[Exercise inputs — start]
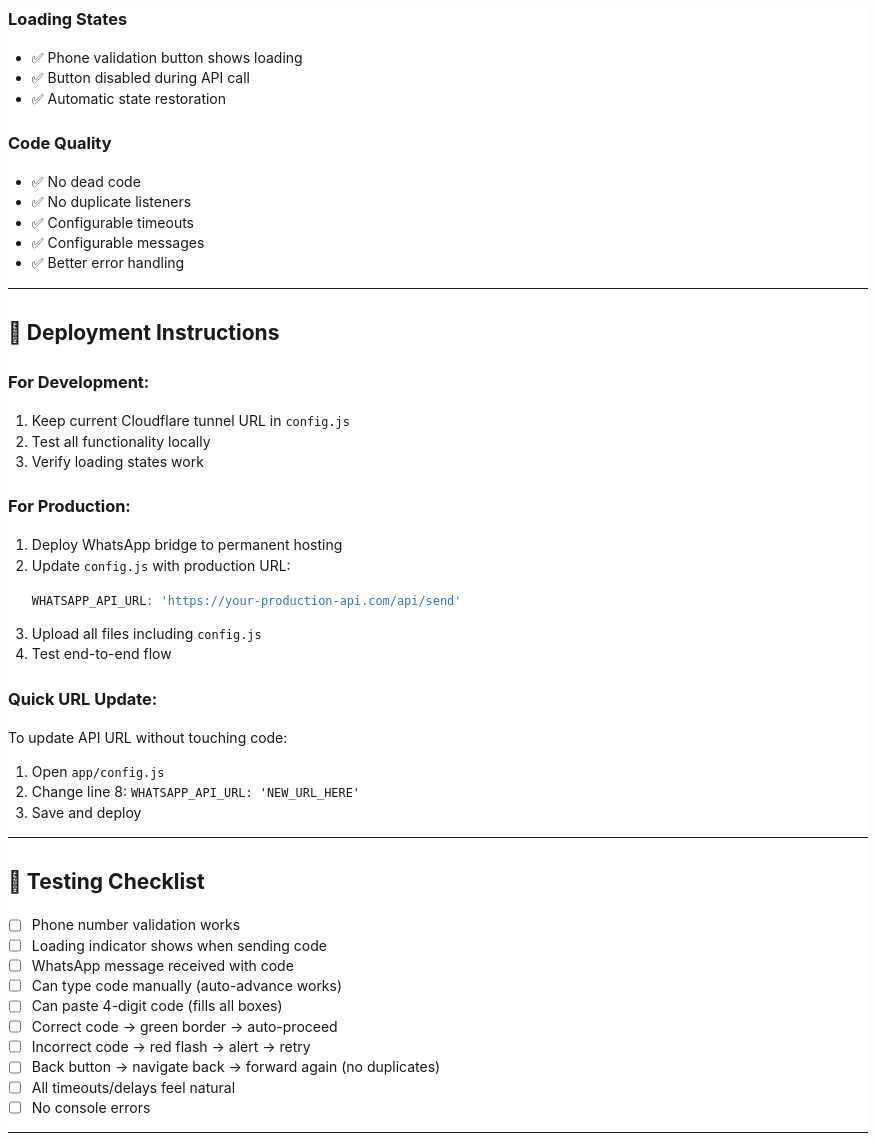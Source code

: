 ### Loading States
- ✅ Phone validation button shows loading
- ✅ Button disabled during API call
- ✅ Automatic state restoration

### Code Quality
- ✅ No dead code
- ✅ No duplicate listeners
- ✅ Configurable timeouts
- ✅ Configurable messages
- ✅ Better error handling

---

## 🚀 Deployment Instructions

### For Development:
1. Keep current Cloudflare tunnel URL in `config.js`
2. Test all functionality locally
3. Verify loading states work

### For Production:
1. Deploy WhatsApp bridge to permanent hosting
2. Update `config.js` with production URL:
   ```javascript
   WHATSAPP_API_URL: 'https://your-production-api.com/api/send'
   ```
3. Upload all files including `config.js`
4. Test end-to-end flow

### Quick URL Update:
To update API URL without touching code:
1. Open `app/config.js`
2. Change line 8: `WHATSAPP_API_URL: 'NEW_URL_HERE'`
3. Save and deploy

---

## 🧪 Testing Checklist

- [ ] Phone number validation works
- [ ] Loading indicator shows when sending code
- [ ] WhatsApp message received with code
- [ ] Can type code manually (auto-advance works)
- [ ] Can paste 4-digit code (fills all boxes)
- [ ] Correct code → green border → auto-proceed
- [ ] Incorrect code → red flash → alert → retry
- [ ] Back button → navigate back → forward again (no duplicates)
- [ ] All timeouts/delays feel natural
- [ ] No console errors

---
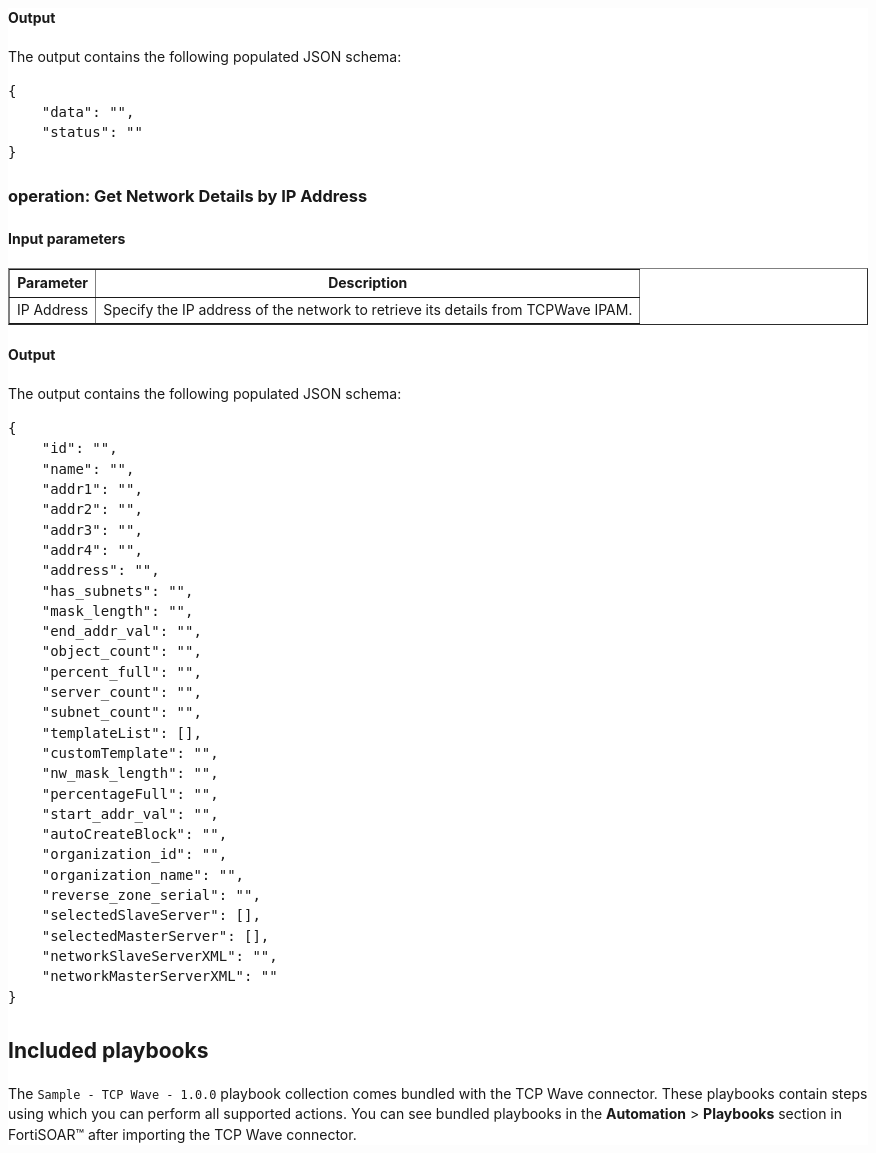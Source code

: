 #### Output
The output contains the following populated JSON schema:

<pre>{
    "data": "",
    "status": ""
}</pre>

### operation: Get Network Details by IP Address
#### Input parameters
<table border=1><thead><tr><th>Parameter</th><th>Description</th></tr></thead><tbody><tr><td>IP Address</td><td>Specify the IP address of the network to retrieve its details from TCPWave IPAM.
</td></tr></tbody></table>

#### Output
The output contains the following populated JSON schema:

<pre>{
    "id": "",
    "name": "",
    "addr1": "",
    "addr2": "",
    "addr3": "",
    "addr4": "",
    "address": "",
    "has_subnets": "",
    "mask_length": "",
    "end_addr_val": "",
    "object_count": "",
    "percent_full": "",
    "server_count": "",
    "subnet_count": "",
    "templateList": [],
    "customTemplate": "",
    "nw_mask_length": "",
    "percentageFull": "",
    "start_addr_val": "",
    "autoCreateBlock": "",
    "organization_id": "",
    "organization_name": "",
    "reverse_zone_serial": "",
    "selectedSlaveServer": [],
    "selectedMasterServer": [],
    "networkSlaveServerXML": "",
    "networkMasterServerXML": ""
}</pre>
## Included playbooks
The `Sample - TCP Wave - 1.0.0` playbook collection comes bundled with the TCP Wave connector. These playbooks contain steps using which you can perform all supported actions. You can see bundled playbooks in the **Automation** > **Playbooks** section in FortiSOAR&trade; after importing the TCP Wave connector.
[Exercise inputs — finish]
### Task directions
The lines sought are those in the data above that include the string "shows"; copy each one.

### Task result
- ✅ Phone validation button shows loading
- [ ] Loading indicator shows when sending code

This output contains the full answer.